Benson John Lossing's 1857 engraving of the Shakers' extract laboratory at New Lebanon, New York

Benson John Lossing’s 1857 engraving of the Shakers’ extract laboratory at New Lebanon, New York

During the 19th century, however, the Shakers were probably best known for the herbal and medicinal preparations. Under the influence of Samuel Thomson, as well as Christian evangelical preacher Elias Smith, the American public moved toward the practice of “vegetable medicine.” Herbs were ingested or applied in dry form, or via fluid extracts and compounded medicines. The Shaker physicians and herbalists were known throughout the United States, and even in Europe, for their expertise in growing, drying, pressing, and extracting botanical medicines. Newspapers commonly carried advertisements from merchants selling Shaker herbs, and the name Shaker was a byword for quality. This industry was pursued on the largest scale at New Lebanon. An illustrated 1857 article by artist and journalist Benson John Lossing in Harper’s captured the industry at its height and described the process used to make extracts.

The Extract House, in which is the laboratory, for the preparation of juices for medical purposes, is a large frame building, thirty-six by one hundred feet. It was erected in 1850. It is supplied with the most perfect apparatus, and managed by James Long, a skillful chemist, and a member of the Society. In the principal room of the laboratory the chief operations of cracking, steaming, and pressing the roots and herbs are carried on, together with the boiling of the juices thus extracted.
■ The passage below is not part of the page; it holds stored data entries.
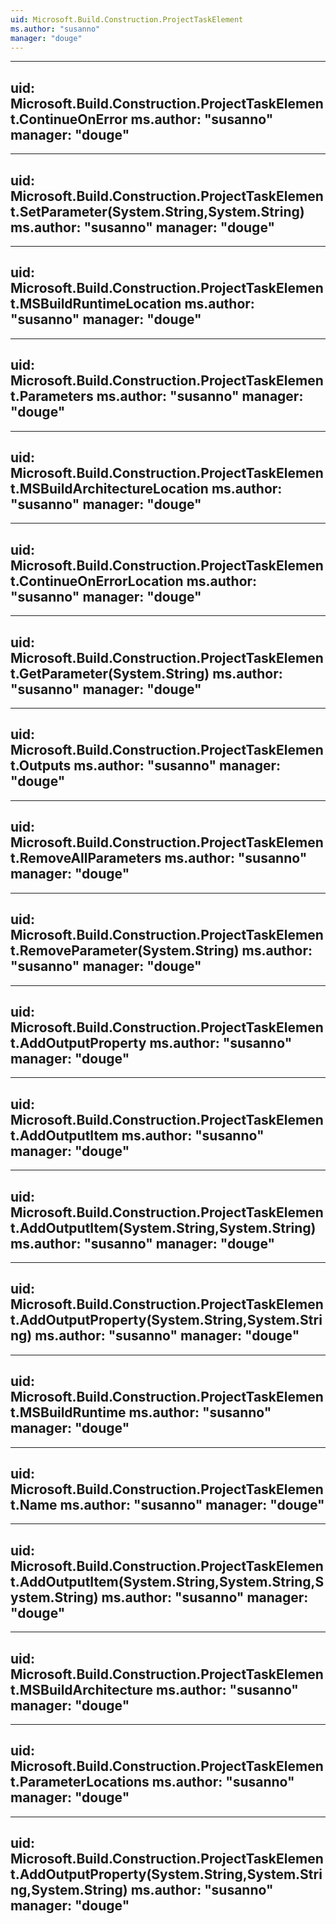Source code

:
 ```yaml
---
uid: Microsoft.Build.Construction.ProjectTaskElement
ms.author: "susanno"
manager: "douge"
---
```


---
uid: Microsoft.Build.Construction.ProjectTaskElement.ContinueOnError
ms.author: "susanno"
manager: "douge"
---

---
uid: Microsoft.Build.Construction.ProjectTaskElement.SetParameter(System.String,System.String)
ms.author: "susanno"
manager: "douge"
---

---
uid: Microsoft.Build.Construction.ProjectTaskElement.MSBuildRuntimeLocation
ms.author: "susanno"
manager: "douge"
---

---
uid: Microsoft.Build.Construction.ProjectTaskElement.Parameters
ms.author: "susanno"
manager: "douge"
---

---
uid: Microsoft.Build.Construction.ProjectTaskElement.MSBuildArchitectureLocation
ms.author: "susanno"
manager: "douge"
---

---
uid: Microsoft.Build.Construction.ProjectTaskElement.ContinueOnErrorLocation
ms.author: "susanno"
manager: "douge"
---

---
uid: Microsoft.Build.Construction.ProjectTaskElement.GetParameter(System.String)
ms.author: "susanno"
manager: "douge"
---

---
uid: Microsoft.Build.Construction.ProjectTaskElement.Outputs
ms.author: "susanno"
manager: "douge"
---

---
uid: Microsoft.Build.Construction.ProjectTaskElement.RemoveAllParameters
ms.author: "susanno"
manager: "douge"
---

---
uid: Microsoft.Build.Construction.ProjectTaskElement.RemoveParameter(System.String)
ms.author: "susanno"
manager: "douge"
---

---
uid: Microsoft.Build.Construction.ProjectTaskElement.AddOutputProperty
ms.author: "susanno"
manager: "douge"
---

---
uid: Microsoft.Build.Construction.ProjectTaskElement.AddOutputItem
ms.author: "susanno"
manager: "douge"
---

---
uid: Microsoft.Build.Construction.ProjectTaskElement.AddOutputItem(System.String,System.String)
ms.author: "susanno"
manager: "douge"
---

---
uid: Microsoft.Build.Construction.ProjectTaskElement.AddOutputProperty(System.String,System.String)
ms.author: "susanno"
manager: "douge"
---

---
uid: Microsoft.Build.Construction.ProjectTaskElement.MSBuildRuntime
ms.author: "susanno"
manager: "douge"
---

---
uid: Microsoft.Build.Construction.ProjectTaskElement.Name
ms.author: "susanno"
manager: "douge"
---

---
uid: Microsoft.Build.Construction.ProjectTaskElement.AddOutputItem(System.String,System.String,System.String)
ms.author: "susanno"
manager: "douge"
---

---
uid: Microsoft.Build.Construction.ProjectTaskElement.MSBuildArchitecture
ms.author: "susanno"
manager: "douge"
---

---
uid: Microsoft.Build.Construction.ProjectTaskElement.ParameterLocations
ms.author: "susanno"
manager: "douge"
---

---
uid: Microsoft.Build.Construction.ProjectTaskElement.AddOutputProperty(System.String,System.String,System.String)
ms.author: "susanno"
manager: "douge"
---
In one corner is a large boiler, into which the herbs or roots are placed and steam introduced. From this boiler the steamed herbs are conveyed to grated cylinders and subjected to immense pressure. The juices are then put in copper pans, inclosed in iron jackets, in such a manner that steam is introduced between the jackets and the pans, and the liquid boiled down to the proper consistency for use. Some juices, in order to avoid the destruction or modification of their medicinal properties, are conveyed to an upper room, and there boiled in a huge copper vacuum pan, from which, as its name implies, the air has been exhausted. This allows the liquid to boil at a much lower temperature than it would in the open air. [1]

Pioneer Shaker collectors Edward Deming Andrews and Faith Andrews preserved much of the material evidence of this industry, including thousands of colorful labels used by the Shakers for their products. Collector and scholar M. Stephen Miller was told by Faith Andrews that they “swept bundles of these labels into shopping bags at the medicine shop at New Lebanon.”

Shaker medicinal herb and extract labels

Shaker medicinal herb and extract labels

While this group of labels was found by the Andrewses at Mount Lebanon, both that community and the community at Watervliet, New York used identical labels for their herbal preparations. These labels were placed on both the bottles containing the preparations, and the cardboard cylinders used to package the bottles. The Andrewses also acquired the cupboards specially constructed to store the labels from both New Lebanon and Canterbury. The Canterbury cupboard contains pockets for sorting 216 different labels that were affixed to the wrappers of a tremendous variety of herbs, in different preparations and quantities. Both cupboards are in the collection of Hancock Shaker Village. [2]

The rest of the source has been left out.